YOUR INSTRUCTIONS - Among the entries below, find the lines that hold the word "ordinals" and report them.

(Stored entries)
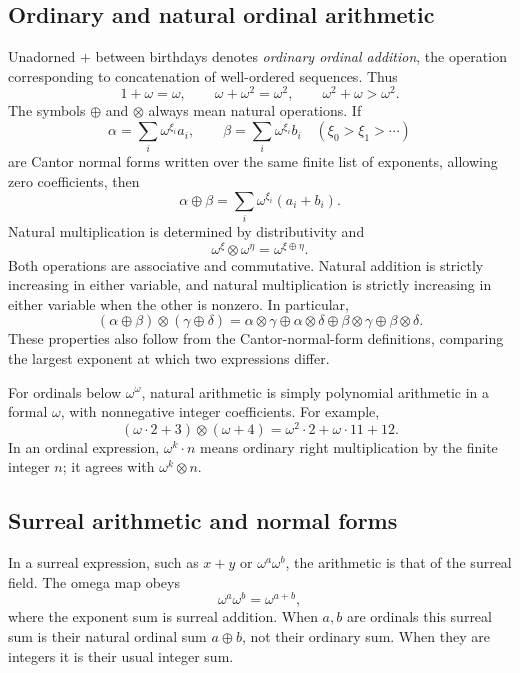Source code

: \documentclass[11pt,letterpaper]{article}
\numberwithin{equation}{section}
\theoremstyle{definition}
\theoremstyle{remark}
\newcommand{\ns}{\mathbin{\oplus}}
\newcommand{\np}{\mathbin{\otimes}}
\begin{document}
\subsection{Ordinary and natural ordinal arithmetic}
Unadorned $+$ between birthdays denotes \emph{ordinary ordinal addition}, the
operation corresponding to concatenation of well-ordered sequences. Thus
\[
 1+\omega=\omega,\qquad
 \omega+\omega^2=\omega^2,
 \qquad\omega^2+\omega>\omega^2.
\]
The symbols $\oplus$ and $\otimes$ always mean natural operations. If
\[
 \alpha=\sum_i\omega^{\xi_i}a_i,\qquad
 \beta=\sum_i\omega^{\xi_i}b_i
 \quad(\xi_0>\xi_1>\cdots)
\]
are Cantor normal forms written over the same finite list of exponents,
allowing zero coefficients, then
\[
 \alpha\ns\beta=\sum_i\omega^{\xi_i}(a_i+b_i).
\]
Natural multiplication is determined by distributivity and
\begin{equation}\label{eq:natmonomial}
 \omega^\xi\np\omega^\eta=\omega^{\xi\ns\eta}.
\end{equation}
Both operations are associative and commutative. Natural addition is strictly
increasing in either variable, and natural multiplication is strictly increasing
in either variable when the other is nonzero. In particular,
\[
 (\alpha\ns\beta)\np(\gamma\ns\delta)
 =\alpha\np\gamma\ns\alpha\np\delta
  \ns\beta\np\gamma\ns\beta\np\delta.
\]
These properties also follow from the Cantor-normal-form definitions, comparing
the largest exponent at which two expressions differ.

For ordinals below $\omega^\omega$, natural arithmetic is simply polynomial
arithmetic in a formal $\omega$, with nonnegative integer coefficients. For
example,
\[
 (\omega\cdot2+3)\np(\omega+4)
 =\omega^2\cdot2+\omega\cdot11+12.
\]
In an ordinal expression, $\omega^k\cdot n$ means ordinary right multiplication
by the finite integer $n$; it agrees with $\omega^k\otimes n$.

\subsection{Surreal arithmetic and normal forms}
In a surreal expression, such as $x+y$ or $\omega^a\omega^b$, the arithmetic
is that of the surreal field. The omega map obeys
\begin{equation}\label{eq:omega-field}
 \omega^a\omega^b=\omega^{a+b},
\end{equation}
where the exponent sum is surreal addition. When $a,b$ are ordinals this
surreal sum is their natural ordinal sum $a\oplus b$, not their ordinary sum.
When they are integers it is their usual integer sum.
\end{document}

WRITTEN ANSWER -
For ordinals below $\omega^\omega$, natural arithmetic is simply polynomial
where the exponent sum is surreal addition. When $a,b$ are ordinals this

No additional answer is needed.